Document images with source code
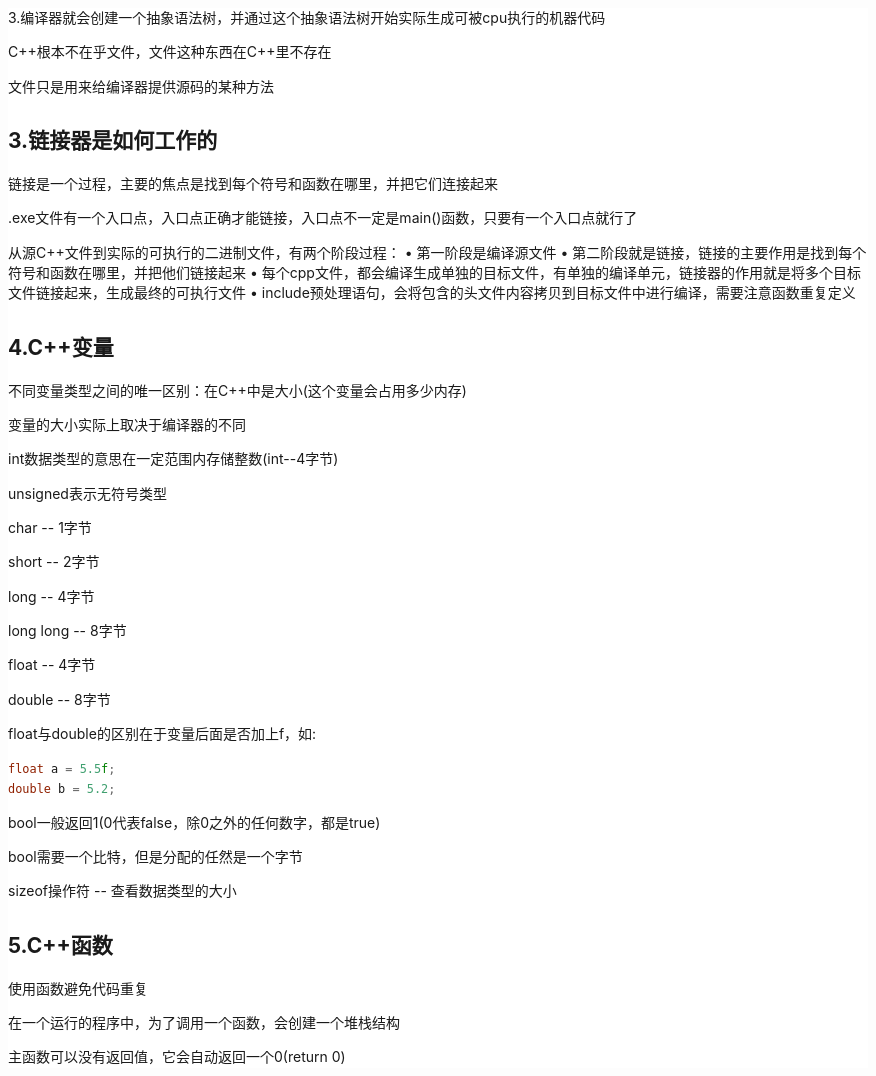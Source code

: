 3.编译器就会创建一个抽象语法树，并通过这个抽象语法树开始实际生成可被cpu执行的机器代码

C++根本不在乎文件，文件这种东西在C++里不存在

文件只是用来给编译器提供源码的某种方法

## 3.链接器是如何工作的

链接是一个过程，主要的焦点是找到每个符号和函数在哪里，并把它们连接起来

.exe文件有一个入口点，入口点正确才能链接，入口点不一定是main()函数，只要有一个入口点就行了

 从源C++文件到实际的可执行的二进制文件，有两个阶段过程：
  • 第一阶段是编译源文件
  • 第二阶段就是链接，链接的主要作用是找到每个符号和函数在哪里，并把他们链接起来
• 每个cpp文件，都会编译生成单独的目标文件，有单独的编译单元，链接器的作用就是将多个目标文件链接起来，生成最终的可执行文件
• include预处理语句，会将包含的头文件内容拷贝到目标文件中进行编译，需要注意函数重复定义

## 4.C++变量

不同变量类型之间的唯一区别：在C++中是大小(这个变量会占用多少内存)

变量的大小实际上取决于编译器的不同

int数据类型的意思在一定范围内存储整数(int--4字节)

unsigned表示无符号类型

char -- 1字节

short -- 2字节

long -- 4字节

long long -- 8字节

float -- 4字节

double -- 8字节

float与double的区别在于变量后面是否加上f，如:

```c
float a = 5.5f;
double b = 5.2;
```

bool一般返回1(0代表false，除0之外的任何数字，都是true)

bool需要一个比特，但是分配的任然是一个字节

sizeof操作符 -- 查看数据类型的大小

## 5.C++函数

使用函数避免代码重复

在一个运行的程序中，为了调用一个函数，会创建一个堆栈结构

主函数可以没有返回值，它会自动返回一个0(return 0)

### WORK REQUEST:
Only the text of the records above is to be reproduced, exactly as given; the pictures are dropped.

### RESULT OF THE EXERCISE:
Source code

: 3.编译器就会创建一个抽象语法树，并通过这个抽象语法树开始实际生成可被cpu执行的机器代码

C++根本不在乎文件，文件这种东西在C++里不存在

文件只是用来给编译器提供源码的某种方法

## 3.链接器是如何工作的

链接是一个过程，主要的焦点是找到每个符号和函数在哪里，并把它们连接起来

.exe文件有一个入口点，入口点正确才能链接，入口点不一定是main()函数，只要有一个入口点就行了

 从源C++文件到实际的可执行的二进制文件，有两个阶段过程：
  • 第一阶段是编译源文件
  • 第二阶段就是链接，链接的主要作用是找到每个符号和函数在哪里，并把他们链接起来
• 每个cpp文件，都会编译生成单独的目标文件，有单独的编译单元，链接器的作用就是将多个目标文件链接起来，生成最终的可执行文件
• include预处理语句，会将包含的头文件内容拷贝到目标文件中进行编译，需要注意函数重复定义

## 4.C++变量

不同变量类型之间的唯一区别：在C++中是大小(这个变量会占用多少内存)

变量的大小实际上取决于编译器的不同

int数据类型的意思在一定范围内存储整数(int--4字节)

unsigned表示无符号类型

char -- 1字节

short -- 2字节

long -- 4字节

long long -- 8字节

float -- 4字节

double -- 8字节

float与double的区别在于变量后面是否加上f，如:

```c
float a = 5.5f;
double b = 5.2;
```

bool一般返回1(0代表false，除0之外的任何数字，都是true)

bool需要一个比特，但是分配的任然是一个字节

sizeof操作符 -- 查看数据类型的大小

## 5.C++函数

使用函数避免代码重复

在一个运行的程序中，为了调用一个函数，会创建一个堆栈结构

主函数可以没有返回值，它会自动返回一个0(return 0)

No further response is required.